Artificial intelligence not elsewhere classified research encompasses AI research topics and innovations that do not fit traditional categories within the broader artificial intelligence field. This category captures diverse AI approaches and novel applications, helping researchers and students explore emerging methods and interdisciplinary work. As part of INFORMATION AND COMPUTING SCIENCES > Artificial intelligence, it highlights advances pivotal for AI’s evolving landscape. JoVE Visualize enhances access to these studies by pairing PubMed articles with JoVE’s experiment videos, offering a deeper insight into experimental procedures and results.

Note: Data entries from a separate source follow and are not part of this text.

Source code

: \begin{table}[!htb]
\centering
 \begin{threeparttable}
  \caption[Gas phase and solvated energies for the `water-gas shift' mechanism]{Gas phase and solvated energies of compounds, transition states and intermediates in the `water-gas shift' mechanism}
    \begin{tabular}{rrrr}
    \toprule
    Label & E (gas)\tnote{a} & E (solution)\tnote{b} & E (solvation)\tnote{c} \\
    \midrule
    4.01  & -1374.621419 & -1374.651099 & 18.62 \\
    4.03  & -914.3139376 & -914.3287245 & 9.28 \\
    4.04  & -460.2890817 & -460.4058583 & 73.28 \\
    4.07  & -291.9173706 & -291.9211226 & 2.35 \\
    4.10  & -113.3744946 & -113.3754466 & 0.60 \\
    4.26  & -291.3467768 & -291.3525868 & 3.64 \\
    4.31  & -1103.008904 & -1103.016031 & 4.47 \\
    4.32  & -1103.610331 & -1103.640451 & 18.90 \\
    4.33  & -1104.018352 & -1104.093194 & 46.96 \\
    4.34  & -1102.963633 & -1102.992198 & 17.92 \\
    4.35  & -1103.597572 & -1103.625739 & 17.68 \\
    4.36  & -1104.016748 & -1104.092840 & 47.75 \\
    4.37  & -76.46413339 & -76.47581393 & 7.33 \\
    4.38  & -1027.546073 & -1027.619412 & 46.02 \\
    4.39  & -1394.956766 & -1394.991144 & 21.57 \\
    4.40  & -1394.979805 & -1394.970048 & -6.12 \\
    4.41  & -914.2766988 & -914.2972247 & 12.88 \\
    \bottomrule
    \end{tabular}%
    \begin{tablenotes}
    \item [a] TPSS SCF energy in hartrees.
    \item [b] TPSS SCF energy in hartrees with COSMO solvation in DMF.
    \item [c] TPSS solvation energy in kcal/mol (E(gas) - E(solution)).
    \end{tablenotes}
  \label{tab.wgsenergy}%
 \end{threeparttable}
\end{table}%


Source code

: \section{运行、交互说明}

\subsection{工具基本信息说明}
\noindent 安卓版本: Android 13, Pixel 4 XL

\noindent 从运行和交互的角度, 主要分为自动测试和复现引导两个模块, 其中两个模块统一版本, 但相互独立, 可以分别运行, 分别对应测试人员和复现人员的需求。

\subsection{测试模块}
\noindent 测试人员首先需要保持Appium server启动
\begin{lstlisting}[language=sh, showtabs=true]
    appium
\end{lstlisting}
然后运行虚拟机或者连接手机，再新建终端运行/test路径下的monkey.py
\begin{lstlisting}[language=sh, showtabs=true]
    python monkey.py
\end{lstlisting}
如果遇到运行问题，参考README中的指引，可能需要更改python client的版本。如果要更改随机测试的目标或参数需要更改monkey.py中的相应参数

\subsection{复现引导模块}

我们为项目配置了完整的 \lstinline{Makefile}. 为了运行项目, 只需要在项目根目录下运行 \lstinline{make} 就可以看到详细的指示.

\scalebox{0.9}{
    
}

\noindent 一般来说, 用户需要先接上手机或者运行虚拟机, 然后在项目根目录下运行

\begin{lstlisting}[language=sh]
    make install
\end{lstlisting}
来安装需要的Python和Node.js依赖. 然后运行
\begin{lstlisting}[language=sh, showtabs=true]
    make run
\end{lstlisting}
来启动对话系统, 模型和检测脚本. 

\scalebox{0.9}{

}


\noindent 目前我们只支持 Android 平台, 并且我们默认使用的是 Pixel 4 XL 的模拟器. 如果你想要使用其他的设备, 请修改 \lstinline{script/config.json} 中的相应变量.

Key Methods & Emerging Trends
Core Methods in Artificial Intelligence Research
This category includes established AI techniques such as machine learning algorithms, natural language processing, and knowledge representation. Researchers often apply statistical models and symbolic reasoning to solve complex problems. Methods like decision trees, neural networks, and support vector machines remain foundational in exploring what is artificial intelligence with examples across various domains. These approaches form a reliable basis for tasks that require pattern recognition, classification, and predictive modeling, reflecting the best definition of artificial intelligence as adaptive computational systems.
Emerging and Innovative AI Techniques
Recent trends focus on innovative methods such as explainable AI, generative adversarial networks, and reinforcement learning advancements that expand the boundaries of AI research. Techniques integrating multimodal data and hybrid models are gaining traction to improve decision-making and interpretability. Research also explores how AI apps leverage edge computing and federated learning, addressing privacy and efficiency challenges. These cutting-edge developments contribute to answering questions like how does AI work step-by-step and highlight advantages of artificial intelligence in real-world applications.